**Required action:**
From the records below, output exactly the lines running from the line containing "- it is able to determine" through the line containing "- it is going", and no others.

══ Input data

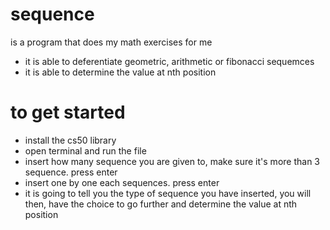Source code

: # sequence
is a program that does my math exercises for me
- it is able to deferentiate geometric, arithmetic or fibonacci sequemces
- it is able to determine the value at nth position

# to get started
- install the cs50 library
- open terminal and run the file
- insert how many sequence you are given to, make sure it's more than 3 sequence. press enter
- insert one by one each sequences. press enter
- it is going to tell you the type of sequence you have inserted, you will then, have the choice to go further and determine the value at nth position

════
══ Input data

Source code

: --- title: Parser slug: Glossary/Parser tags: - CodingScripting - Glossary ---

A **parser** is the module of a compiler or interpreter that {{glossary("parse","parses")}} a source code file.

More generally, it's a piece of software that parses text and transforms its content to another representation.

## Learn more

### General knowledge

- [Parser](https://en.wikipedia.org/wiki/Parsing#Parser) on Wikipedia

════
══ Input data

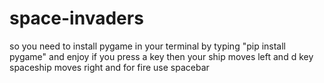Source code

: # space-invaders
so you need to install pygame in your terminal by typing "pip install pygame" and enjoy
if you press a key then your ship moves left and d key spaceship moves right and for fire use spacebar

════

**Result of the task:**
- it is able to determine the value at nth position

# to get started
- install the cs50 library
- open terminal and run the file
- insert how many sequence you are given to, make sure it's more than 3 sequence. press enter
- insert one by one each sequences. press enter
- it is going to tell you the type of sequence you have inserted, you will then, have the choice to go further and determine the value at nth position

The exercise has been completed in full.